The old reptilian brain is the snake; it is the brain of the instinctive, the unconscious, the depository of millions of years of evolution. The second brain is the limbic ring, the mammalian brain of “fight or flight,” of emotion and a highly developed olfactory sense as a way of perceiving the environment. This limbic ring is the nest of the bird, the phoenix or quetzal. The third brain, the neo-cortex, is the bird, the creature of the higher realms of thought. The twin hemispheres of this brain are the two wings at the top of the cadaceus, the sign we still see today as an emblem of the medical profession.
Now the reason these three brains are symbolically emphasized in various esoteric schools of religion is that as soon as one moves out of the conventional life of society into the mysteries of the temple, he or she undergoes a spiritual evolution in which the evolution of the nervous system is re-experienced in a form of recapitulation. When consciousness is focused with unwavering attention, the body responds.
In the first stage of tantric practice, the instinctive life is energized and one feels an enormous amount of physical and sexual vitality. During this stage of earthly energizing, the practitioner is counseled not to identify with or act out of these sexual energies. Celibacy is the rule. If the rule is followed, and if the contemplative practice is continued, then the serpent begins to climb the tree of the spinal column.
In this second stage, the second brain, the mammalian brain, is energized. It is a time of raw emotion and ancient senses. One’s passions begin to be wildly intense, fits of crying take one over without obvious cause. Long buried and repressed childhood emotions explode to the surface, and the sense of smell begins to challenge the supremacy of sight as a way of interpreting the world. One begins to smell “auras” rather than see them. One begins to know and respond to people instantly, the way a dog would: lovingly wagging one’s tail at this stranger or barking angrily at another.

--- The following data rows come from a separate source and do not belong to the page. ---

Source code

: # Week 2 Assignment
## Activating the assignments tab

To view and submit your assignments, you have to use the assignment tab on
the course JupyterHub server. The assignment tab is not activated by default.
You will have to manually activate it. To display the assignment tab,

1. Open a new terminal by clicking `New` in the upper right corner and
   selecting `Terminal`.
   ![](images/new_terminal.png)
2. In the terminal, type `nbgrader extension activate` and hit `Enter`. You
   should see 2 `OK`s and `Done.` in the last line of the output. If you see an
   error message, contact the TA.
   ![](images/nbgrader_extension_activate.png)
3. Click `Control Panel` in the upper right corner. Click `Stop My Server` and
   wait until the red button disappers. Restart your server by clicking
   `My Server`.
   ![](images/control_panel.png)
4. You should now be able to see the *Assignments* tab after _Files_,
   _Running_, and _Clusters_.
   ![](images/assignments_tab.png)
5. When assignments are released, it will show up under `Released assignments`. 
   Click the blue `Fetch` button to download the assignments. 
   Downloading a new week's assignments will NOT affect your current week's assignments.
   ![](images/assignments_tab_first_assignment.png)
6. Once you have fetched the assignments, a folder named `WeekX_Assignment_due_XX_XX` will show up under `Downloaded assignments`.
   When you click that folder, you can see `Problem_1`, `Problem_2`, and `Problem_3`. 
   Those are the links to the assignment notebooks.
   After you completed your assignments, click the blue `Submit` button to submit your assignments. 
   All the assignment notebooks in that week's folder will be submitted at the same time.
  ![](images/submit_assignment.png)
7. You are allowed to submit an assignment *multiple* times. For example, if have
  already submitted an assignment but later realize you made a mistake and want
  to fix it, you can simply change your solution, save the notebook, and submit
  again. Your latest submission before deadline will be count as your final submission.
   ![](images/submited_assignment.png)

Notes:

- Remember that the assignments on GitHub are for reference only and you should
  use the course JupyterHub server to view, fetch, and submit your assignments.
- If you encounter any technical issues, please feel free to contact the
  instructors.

And at this stage, too, the student is counseled not to identify with or act out of what he is feeling. it is a dangerous time, for the physical and psychic energies can make the individual appear to be quite charismatic, but if the individual involves others in his shifting and unstable fantasy life, then great confusion and suffering can be experienced by more people than simply the student. Jonestown is one of the more extreme examples of the dangers of this second stage.
The third stage is the stage of the bird. In the place where three brains come together, “the place where three roads cross,” is the place of integration, the traditional “third eye.” “For the eye is the light of the body, and if thine eye be single, then is thy whole body filled with light.” (Matthew 6:22) After years of focused concentration and visualization practices, the third eye opens and the student shifts upward from a physical body to a body of light.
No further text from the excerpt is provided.